収入にしても消費にしても正しく測定するには、多くの時間と苦心が必要とされるので、発展途上国のほとんどの政府が、貧困を定義するという問題に対して、乱暴に、そして急場しのぎで取り組んでいるとしても不思議ではない。発展途上国は消費や収入を直接測定する手段を探し求めることはしない。その代わりに用いる典型的なものとは、代用資産調査と呼ばれるものである。代用資産調査において家族は点数化されていくが、点数の基準となるものは、家族の生活基準の代わりになると考えられている数字の中でも、比較的小さな数をもとにしている。たとえばインドにおけるBPL(Below Poverty Line 貧困ライン以下)の人口が基準にしている点数化の法則とは以下のとおりである。家族の富の測定に比重をおく(土地を所有しているか、家はどんな種類のところに住んでいるか、家の中にはトイレがあるか等である)。生活状態を直接測定する(一日に二回、充実した食事をとっているか)。稼ぐ能力を測定する(成人の教育レベルやその仕事)。あるいは貧困への行動反応と呼ばれるものを点数化する(子供たちは学校に行っているのか、それとも働いているか)。メキシコの主要な福祉プログラムはオポチュニアードと呼ばれているが、このプログラムもインドと同じような指標を用いて、潜在的に存在する福祉プログラムの利益を受けるべきひとを特定していく。メキシコやインドのプログラムで用いられている指標は、家庭での部屋あたりの人数の加重平均、家長の年齢、養っている家族の割合、家長の教育レベルや職業、5歳から15歳の子供のうち学校に通っていない子供の数、12歳以下の子供の数、などのように単純な二つの変数が住居と家庭の資産価値を特徴づける。インドネシアの様々な公的援助プログラムも同様の指数を用いているが、もっと洗練された基準である。

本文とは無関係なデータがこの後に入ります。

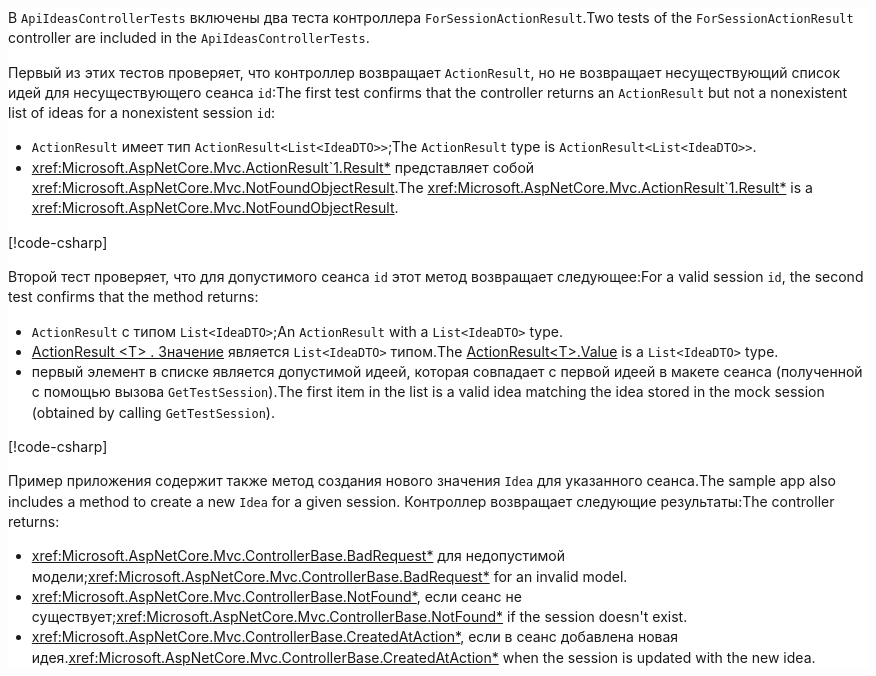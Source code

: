 <span data-ttu-id="0b2da-181">В `ApiIdeasControllerTests` включены два теста контроллера `ForSessionActionResult`.</span><span class="sxs-lookup"><span data-stu-id="0b2da-181">Two tests of the `ForSessionActionResult` controller are included in the `ApiIdeasControllerTests`.</span></span>

<span data-ttu-id="0b2da-182">Первый из этих тестов проверяет, что контроллер возвращает `ActionResult`, но не возвращает несуществующий список идей для несуществующего сеанса `id`:</span><span class="sxs-lookup"><span data-stu-id="0b2da-182">The first test confirms that the controller returns an `ActionResult` but not a nonexistent list of ideas for a nonexistent session `id`:</span></span>

* <span data-ttu-id="0b2da-183">`ActionResult` имеет тип `ActionResult<List<IdeaDTO>>`;</span><span class="sxs-lookup"><span data-stu-id="0b2da-183">The `ActionResult` type is `ActionResult<List<IdeaDTO>>`.</span></span>
* <span data-ttu-id="0b2da-184"><xref:Microsoft.AspNetCore.Mvc.ActionResult`1.Result*> представляет собой <xref:Microsoft.AspNetCore.Mvc.NotFoundObjectResult>.</span><span class="sxs-lookup"><span data-stu-id="0b2da-184">The <xref:Microsoft.AspNetCore.Mvc.ActionResult`1.Result*> is a <xref:Microsoft.AspNetCore.Mvc.NotFoundObjectResult>.</span></span>

[!code-csharp[](testing/samples/3.x/TestingControllersSample/tests/TestingControllersSample.Tests/UnitTests/ApiIdeasControllerTests.cs?name=snippet_ForSessionActionResult_ReturnsNotFoundObjectResultForNonexistentSession&highlight=7,10,13-14)]

<span data-ttu-id="0b2da-185">Второй тест проверяет, что для допустимого сеанса `id` этот метод возвращает следующее:</span><span class="sxs-lookup"><span data-stu-id="0b2da-185">For a valid session `id`, the second test confirms that the method returns:</span></span>

* <span data-ttu-id="0b2da-186">`ActionResult` с типом `List<IdeaDTO>`;</span><span class="sxs-lookup"><span data-stu-id="0b2da-186">An `ActionResult` with a `List<IdeaDTO>` type.</span></span>
* <span data-ttu-id="0b2da-187">[ActionResult \<T> . Значение](xref:Microsoft.AspNetCore.Mvc.ActionResult%601.Value*) является `List<IdeaDTO>` типом.</span><span class="sxs-lookup"><span data-stu-id="0b2da-187">The [ActionResult\<T>.Value](xref:Microsoft.AspNetCore.Mvc.ActionResult%601.Value*) is a `List<IdeaDTO>` type.</span></span>
* <span data-ttu-id="0b2da-188">первый элемент в списке является допустимой идеей, которая совпадает с первой идеей в макете сеанса (полученной с помощью вызова `GetTestSession`).</span><span class="sxs-lookup"><span data-stu-id="0b2da-188">The first item in the list is a valid idea matching the idea stored in the mock session (obtained by calling `GetTestSession`).</span></span>

[!code-csharp[](testing/samples/3.x/TestingControllersSample/tests/TestingControllersSample.Tests/UnitTests/ApiIdeasControllerTests.cs?name=snippet_ForSessionActionResult_ReturnsIdeasForSession&highlight=7-8,15-18)]

<span data-ttu-id="0b2da-189">Пример приложения содержит также метод создания нового значения `Idea` для указанного сеанса.</span><span class="sxs-lookup"><span data-stu-id="0b2da-189">The sample app also includes a method to create a new `Idea` for a given session.</span></span> <span data-ttu-id="0b2da-190">Контроллер возвращает следующие результаты:</span><span class="sxs-lookup"><span data-stu-id="0b2da-190">The controller returns:</span></span>

* <span data-ttu-id="0b2da-191"><xref:Microsoft.AspNetCore.Mvc.ControllerBase.BadRequest*> для недопустимой модели;</span><span class="sxs-lookup"><span data-stu-id="0b2da-191"><xref:Microsoft.AspNetCore.Mvc.ControllerBase.BadRequest*> for an invalid model.</span></span>
* <span data-ttu-id="0b2da-192"><xref:Microsoft.AspNetCore.Mvc.ControllerBase.NotFound*>, если сеанс не существует;</span><span class="sxs-lookup"><span data-stu-id="0b2da-192"><xref:Microsoft.AspNetCore.Mvc.ControllerBase.NotFound*> if the session doesn't exist.</span></span>
* <span data-ttu-id="0b2da-193"><xref:Microsoft.AspNetCore.Mvc.ControllerBase.CreatedAtAction*>, если в сеанс добавлена новая идея.</span><span class="sxs-lookup"><span data-stu-id="0b2da-193"><xref:Microsoft.AspNetCore.Mvc.ControllerBase.CreatedAtAction*> when the session is updated with the new idea.</span></span>
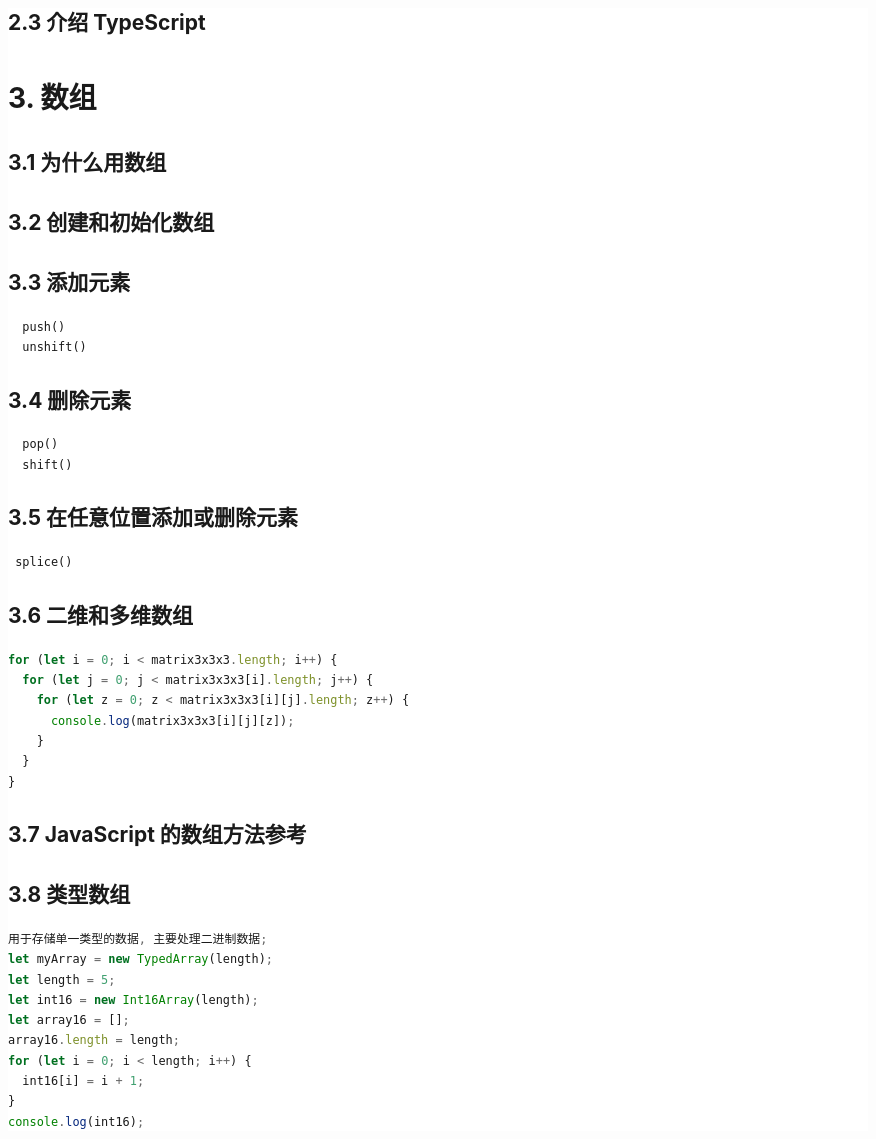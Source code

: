 ## 2.3 介绍 TypeScript

# 3. 数组

## 3.1 为什么用数组

## 3.2 创建和初始化数组

## 3.3 添加元素

      push()
      unshift()

## 3.4 删除元素

      pop()
      shift()

## 3.5 在任意位置添加或删除元素

     splice()

## 3.6 二维和多维数组

```js
for (let i = 0; i < matrix3x3x3.length; i++) {
  for (let j = 0; j < matrix3x3x3[i].length; j++) {
    for (let z = 0; z < matrix3x3x3[i][j].length; z++) {
      console.log(matrix3x3x3[i][j][z]);
    }
  }
}
```

## 3.7 JavaScript 的数组方法参考

## 3.8 类型数组

```js
用于存储单一类型的数据, 主要处理二进制数据;
let myArray = new TypedArray(length);
let length = 5;
let int16 = new Int16Array(length);
let array16 = [];
array16.length = length;
for (let i = 0; i < length; i++) {
  int16[i] = i + 1;
}
console.log(int16);
```
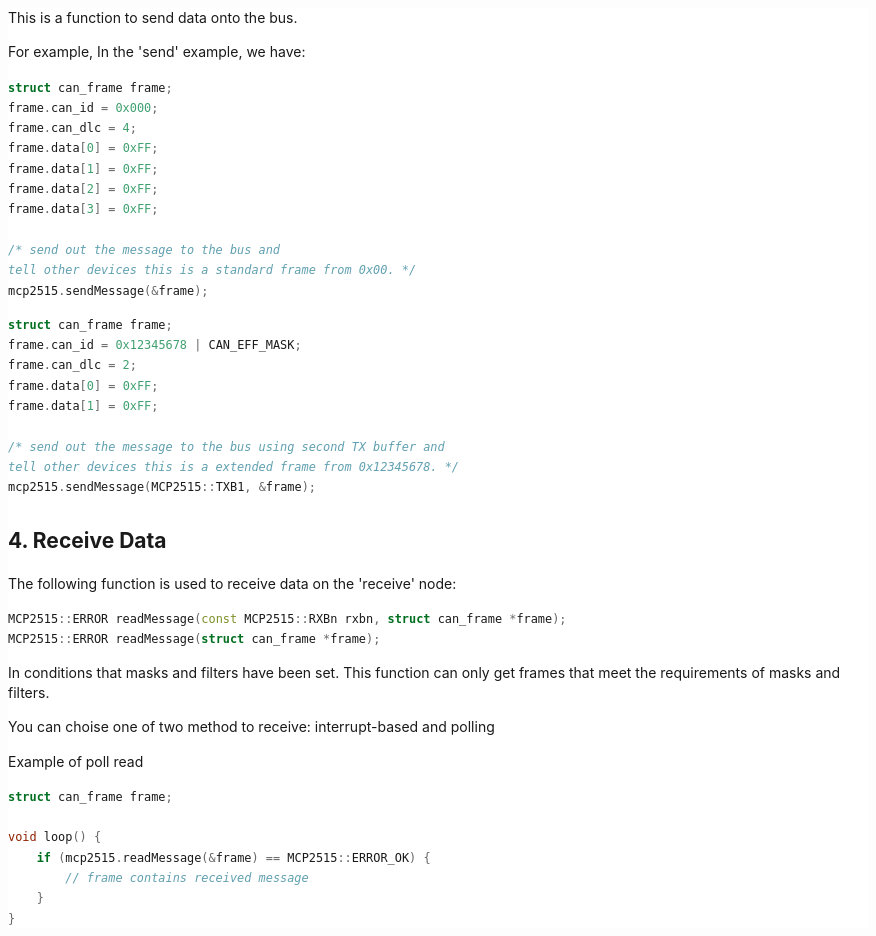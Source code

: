 This is a function to send data onto the bus. 

For example, In the 'send' example, we have:

```C++
struct can_frame frame;
frame.can_id = 0x000;
frame.can_dlc = 4;
frame.data[0] = 0xFF;
frame.data[1] = 0xFF;
frame.data[2] = 0xFF;
frame.data[3] = 0xFF;

/* send out the message to the bus and 
tell other devices this is a standard frame from 0x00. */
mcp2515.sendMessage(&frame);
```

```C++
struct can_frame frame;
frame.can_id = 0x12345678 | CAN_EFF_MASK;
frame.can_dlc = 2;
frame.data[0] = 0xFF;
frame.data[1] = 0xFF;

/* send out the message to the bus using second TX buffer and 
tell other devices this is a extended frame from 0x12345678. */
mcp2515.sendMessage(MCP2515::TXB1, &frame);
```



## 4. Receive Data

The following function is used to receive data on the 'receive' node:

```C++
MCP2515::ERROR readMessage(const MCP2515::RXBn rxbn, struct can_frame *frame);
MCP2515::ERROR readMessage(struct can_frame *frame);
```

In conditions that masks and filters have been set. This function can only get frames that meet the requirements of masks and filters.

You can choise one of two method to receive: interrupt-based and polling

Example of poll read

```C++
struct can_frame frame;

void loop() {
    if (mcp2515.readMessage(&frame) == MCP2515::ERROR_OK) {
        // frame contains received message
    }
}
```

このような基準がもつ強みとは、必要なデータが30分くらいで集められるということである。不利な点とは、私たちが望む結論へと到達しないかもしれないということである。インドネシア、ネパール、パキスタンからのデータには消費と資産価値の双方についての情報があり、そうした情報を使って、フィルマーとプリチェットが2001年に示したことが以下のことである。消費にもとづいて分類わけをした下位40%のグループのうち60%から65%にあたる者が、所有資産にもとづいて分類した下位40%のグループに入っていた。これは視点を変えて考えるなら、貧しい者のうち35から40%が不適切に分類され、おそらく資産を多く見積もられていたということになる。消費がいつも正しいと考える理由はないのである。
他にも興味深い点がある。指標として、具体的な富を用いると、測定するのが簡単だという利点もあるが、一方で不正に操ってしまうという欠点もある。もし私の家にもう一部屋たてることで、政府からの施しを受けるチャンスが減ることになると考えるなら、蓄えを金にしたまま使わないという選択肢を選ぶことだろう。子供を学校へ行かせるかどうかという判断をするとき、これは大きな問題になるだろう。子供を学校に通わせることに利益があると思っていない両親なら(後に不満はさらに大きくなる)、ためらうことなく子供に学校をやめさせ、公的な保護を受けている者の一覧にあるという自分たちの立場を守るかもしれない。